Osmosis based power generation
Wednesday, March 19th, 2008Who doesn’t like clever thinking? There are a bunch of ideas which, upon retrospective analysis, you kick yourself for not having thought of first. Recently an osmosis based power generator has been commissioned in Norway by the utility company Statkraft. Osmosis based power generation is essentially to flip the process of desalination via reverse osmosis (RO) membrane filtration.
In RO membrane desalination, salt water is pushed through a membrane which prevents the passage of salt. On one side of the membrane you have clarified water and the other brinier water. The system does not prefer this non-equilibrium state and accordingly the clear water and salt water want to mix back together (this is what is known as a difference in chemical potential on the two sides of the membrane and gives rise to what engineers call osmostic pressure). Because water can flow back through the membrane to remix with the salt solution, energy in the form of pressure must be input to the system to prevent water from flowing back.
In osmotic energy generation, clean water is brought in through the membrane to the salty side. Water easily flows through the membrane to mix with the salty side and generate work. Simple right? Clean, no emissions, and abundant salt water and …
Oh wait… clean, clarified, fresh water is already a challenge to obtain for billions on this earth. You can’t get it everywhere. And if sea level rise, low lying fresh water will become brackish.
The point is that you can’t get something for nothing.
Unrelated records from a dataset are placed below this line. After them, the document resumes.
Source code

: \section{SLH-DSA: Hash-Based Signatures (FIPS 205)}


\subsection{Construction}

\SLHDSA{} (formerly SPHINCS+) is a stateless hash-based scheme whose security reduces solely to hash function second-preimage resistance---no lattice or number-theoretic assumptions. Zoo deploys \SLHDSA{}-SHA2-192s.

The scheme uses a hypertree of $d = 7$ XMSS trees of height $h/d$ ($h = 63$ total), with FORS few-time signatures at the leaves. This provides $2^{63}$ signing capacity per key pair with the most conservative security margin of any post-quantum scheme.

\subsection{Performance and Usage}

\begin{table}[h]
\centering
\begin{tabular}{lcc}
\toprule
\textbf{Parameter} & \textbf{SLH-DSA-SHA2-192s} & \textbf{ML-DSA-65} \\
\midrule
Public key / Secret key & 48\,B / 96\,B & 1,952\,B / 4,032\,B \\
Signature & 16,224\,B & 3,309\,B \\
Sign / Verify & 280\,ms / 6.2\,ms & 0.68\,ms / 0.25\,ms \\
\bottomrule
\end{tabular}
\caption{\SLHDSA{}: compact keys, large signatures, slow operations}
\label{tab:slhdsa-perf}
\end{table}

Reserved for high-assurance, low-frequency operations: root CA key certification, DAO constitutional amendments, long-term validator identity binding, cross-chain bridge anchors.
This is the lesson that we took from grad schoool in Jeff Tester’s Introduction to Thermodynamics 10.40 class at MIT. In real-world application, there is no such thing as a reversible process. In RO desalination, we fight entropy using work. In osmotic power generation we leverage entropy to create work. It sounds like a perfect strategy if you can create one site to do both the forward and reverse operations (generate energy or clean water when one or the other is required) But between those two steps, we’ll always lose to real-world losses.